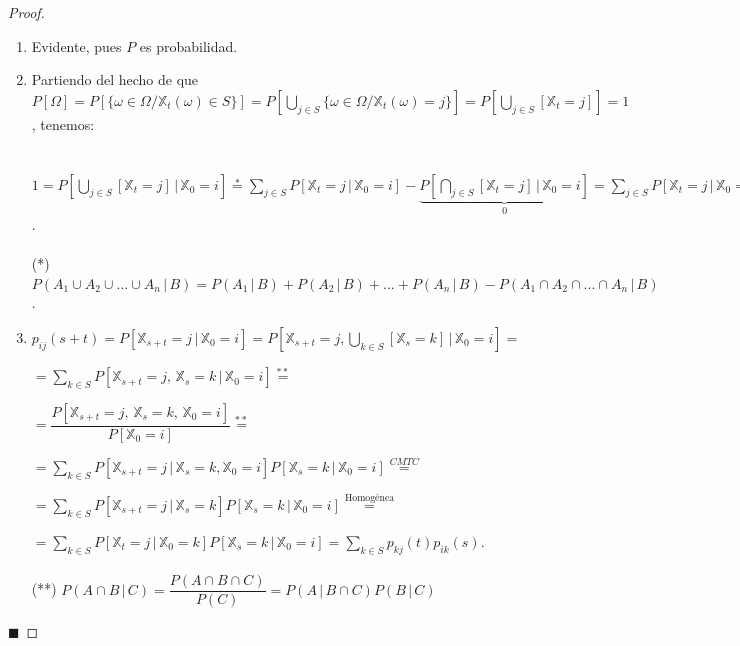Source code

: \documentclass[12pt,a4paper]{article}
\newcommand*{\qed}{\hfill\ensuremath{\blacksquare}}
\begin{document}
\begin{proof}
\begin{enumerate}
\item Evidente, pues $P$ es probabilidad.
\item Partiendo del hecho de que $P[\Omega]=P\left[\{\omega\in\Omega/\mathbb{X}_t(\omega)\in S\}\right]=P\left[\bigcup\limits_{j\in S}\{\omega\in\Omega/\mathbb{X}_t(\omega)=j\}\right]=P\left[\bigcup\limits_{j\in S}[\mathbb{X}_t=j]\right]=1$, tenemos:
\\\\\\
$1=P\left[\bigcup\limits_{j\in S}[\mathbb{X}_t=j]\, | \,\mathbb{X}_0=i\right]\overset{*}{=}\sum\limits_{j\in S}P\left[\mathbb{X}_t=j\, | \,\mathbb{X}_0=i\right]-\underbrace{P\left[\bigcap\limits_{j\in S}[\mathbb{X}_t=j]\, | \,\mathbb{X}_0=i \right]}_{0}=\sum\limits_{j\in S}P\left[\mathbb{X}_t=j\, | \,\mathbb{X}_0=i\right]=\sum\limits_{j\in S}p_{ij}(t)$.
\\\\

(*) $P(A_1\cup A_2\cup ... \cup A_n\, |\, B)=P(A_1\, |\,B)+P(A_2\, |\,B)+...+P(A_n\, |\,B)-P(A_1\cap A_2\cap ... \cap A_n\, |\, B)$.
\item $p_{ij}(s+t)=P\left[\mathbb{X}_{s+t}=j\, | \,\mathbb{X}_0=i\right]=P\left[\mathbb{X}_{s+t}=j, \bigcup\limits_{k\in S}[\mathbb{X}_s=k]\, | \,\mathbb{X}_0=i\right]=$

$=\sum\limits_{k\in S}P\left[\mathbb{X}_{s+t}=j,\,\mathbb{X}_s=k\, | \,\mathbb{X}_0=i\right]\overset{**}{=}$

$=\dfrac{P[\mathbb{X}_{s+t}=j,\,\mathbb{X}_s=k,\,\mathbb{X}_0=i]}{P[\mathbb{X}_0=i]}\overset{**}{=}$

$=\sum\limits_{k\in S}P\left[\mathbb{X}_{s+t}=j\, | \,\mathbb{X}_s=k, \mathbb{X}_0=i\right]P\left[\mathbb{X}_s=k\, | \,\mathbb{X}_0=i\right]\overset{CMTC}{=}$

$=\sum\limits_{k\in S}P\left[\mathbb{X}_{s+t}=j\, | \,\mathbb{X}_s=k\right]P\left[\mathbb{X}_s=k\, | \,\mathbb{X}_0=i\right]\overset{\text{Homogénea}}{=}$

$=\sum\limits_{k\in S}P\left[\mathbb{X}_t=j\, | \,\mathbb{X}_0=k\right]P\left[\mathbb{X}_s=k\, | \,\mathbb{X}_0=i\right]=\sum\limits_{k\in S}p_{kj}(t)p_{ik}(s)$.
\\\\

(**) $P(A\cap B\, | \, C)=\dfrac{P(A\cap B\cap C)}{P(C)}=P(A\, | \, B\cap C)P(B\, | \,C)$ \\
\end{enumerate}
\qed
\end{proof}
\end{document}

==

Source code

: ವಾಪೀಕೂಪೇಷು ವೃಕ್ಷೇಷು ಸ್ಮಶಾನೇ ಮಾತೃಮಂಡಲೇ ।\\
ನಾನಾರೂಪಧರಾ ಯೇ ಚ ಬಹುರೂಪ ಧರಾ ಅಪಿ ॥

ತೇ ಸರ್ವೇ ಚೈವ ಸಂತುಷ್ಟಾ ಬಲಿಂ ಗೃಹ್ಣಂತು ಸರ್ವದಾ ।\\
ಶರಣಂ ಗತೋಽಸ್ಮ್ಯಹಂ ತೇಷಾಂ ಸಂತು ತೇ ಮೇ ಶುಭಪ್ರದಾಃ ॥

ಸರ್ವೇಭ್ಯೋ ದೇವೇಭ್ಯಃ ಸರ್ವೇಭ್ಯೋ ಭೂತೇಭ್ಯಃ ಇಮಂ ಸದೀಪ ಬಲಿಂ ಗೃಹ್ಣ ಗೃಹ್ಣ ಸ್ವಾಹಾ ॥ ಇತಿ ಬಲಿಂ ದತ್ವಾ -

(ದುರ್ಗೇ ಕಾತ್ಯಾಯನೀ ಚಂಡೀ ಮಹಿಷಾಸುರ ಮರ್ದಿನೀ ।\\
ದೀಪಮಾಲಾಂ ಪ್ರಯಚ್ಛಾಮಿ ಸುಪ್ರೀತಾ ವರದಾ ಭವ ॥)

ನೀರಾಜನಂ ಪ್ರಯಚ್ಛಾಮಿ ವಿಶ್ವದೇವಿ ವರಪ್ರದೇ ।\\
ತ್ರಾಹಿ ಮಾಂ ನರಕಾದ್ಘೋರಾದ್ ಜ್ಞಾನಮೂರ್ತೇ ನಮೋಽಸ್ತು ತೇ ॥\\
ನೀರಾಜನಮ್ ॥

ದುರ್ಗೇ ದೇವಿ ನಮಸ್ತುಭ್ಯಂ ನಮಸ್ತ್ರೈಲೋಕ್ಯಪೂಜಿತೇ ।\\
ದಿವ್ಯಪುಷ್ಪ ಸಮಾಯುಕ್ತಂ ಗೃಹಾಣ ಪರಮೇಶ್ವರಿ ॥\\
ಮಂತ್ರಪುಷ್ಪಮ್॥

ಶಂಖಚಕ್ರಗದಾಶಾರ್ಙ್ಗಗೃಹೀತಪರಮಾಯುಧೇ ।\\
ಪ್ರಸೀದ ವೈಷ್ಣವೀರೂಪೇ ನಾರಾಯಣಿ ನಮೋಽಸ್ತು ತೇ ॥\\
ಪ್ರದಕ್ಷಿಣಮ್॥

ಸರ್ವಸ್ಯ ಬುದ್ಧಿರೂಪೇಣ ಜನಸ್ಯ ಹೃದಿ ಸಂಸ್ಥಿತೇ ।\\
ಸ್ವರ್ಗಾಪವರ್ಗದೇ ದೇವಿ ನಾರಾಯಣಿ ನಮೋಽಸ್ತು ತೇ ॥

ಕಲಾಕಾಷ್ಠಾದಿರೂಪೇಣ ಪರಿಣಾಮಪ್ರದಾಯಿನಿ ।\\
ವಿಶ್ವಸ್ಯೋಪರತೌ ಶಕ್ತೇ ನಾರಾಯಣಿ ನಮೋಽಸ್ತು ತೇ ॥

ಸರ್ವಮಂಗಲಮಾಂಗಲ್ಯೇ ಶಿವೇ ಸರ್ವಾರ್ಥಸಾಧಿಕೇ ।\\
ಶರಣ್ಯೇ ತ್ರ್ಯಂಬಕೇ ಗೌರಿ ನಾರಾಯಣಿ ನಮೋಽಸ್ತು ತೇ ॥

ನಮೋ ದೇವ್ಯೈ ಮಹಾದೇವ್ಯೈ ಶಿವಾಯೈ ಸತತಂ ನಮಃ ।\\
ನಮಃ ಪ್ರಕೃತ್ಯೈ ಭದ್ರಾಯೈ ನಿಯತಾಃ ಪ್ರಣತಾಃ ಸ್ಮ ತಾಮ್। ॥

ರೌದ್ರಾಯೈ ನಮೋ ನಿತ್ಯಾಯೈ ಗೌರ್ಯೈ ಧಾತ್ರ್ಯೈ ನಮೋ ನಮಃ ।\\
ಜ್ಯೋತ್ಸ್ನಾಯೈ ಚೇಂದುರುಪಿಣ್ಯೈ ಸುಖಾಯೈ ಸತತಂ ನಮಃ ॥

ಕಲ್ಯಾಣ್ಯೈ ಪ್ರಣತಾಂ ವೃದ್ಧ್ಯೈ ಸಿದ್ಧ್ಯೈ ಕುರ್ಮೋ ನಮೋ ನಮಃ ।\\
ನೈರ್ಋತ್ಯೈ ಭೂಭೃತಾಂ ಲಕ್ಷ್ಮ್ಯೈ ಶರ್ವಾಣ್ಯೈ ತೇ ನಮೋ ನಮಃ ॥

» YOUR OBJECTIVE
All that belongs in your answer is the stretch of entries above from the line with "ಕಲ್ಯಾಣ್ಯೈ ಪ್ರಣತಾಂ ವೃದ್ಧ್ಯೈ" through the line with "ನೈರ್ಋತ್ಯೈ ಭೂಭೃತಾಂ ಲಕ್ಷ್ಮ್ಯೈ", printed exactly.

» SOLUTION TO THIS EXERCISE
ಕಲ್ಯಾಣ್ಯೈ ಪ್ರಣತಾಂ ವೃದ್ಧ್ಯೈ ಸಿದ್ಧ್ಯೈ ಕುರ್ಮೋ ನಮೋ ನಮಃ ।\\
ನೈರ್ಋತ್ಯೈ ಭೂಭೃತಾಂ ಲಕ್ಷ್ಮ್ಯೈ ಶರ್ವಾಣ್ಯೈ ತೇ ನಮೋ ನಮಃ ॥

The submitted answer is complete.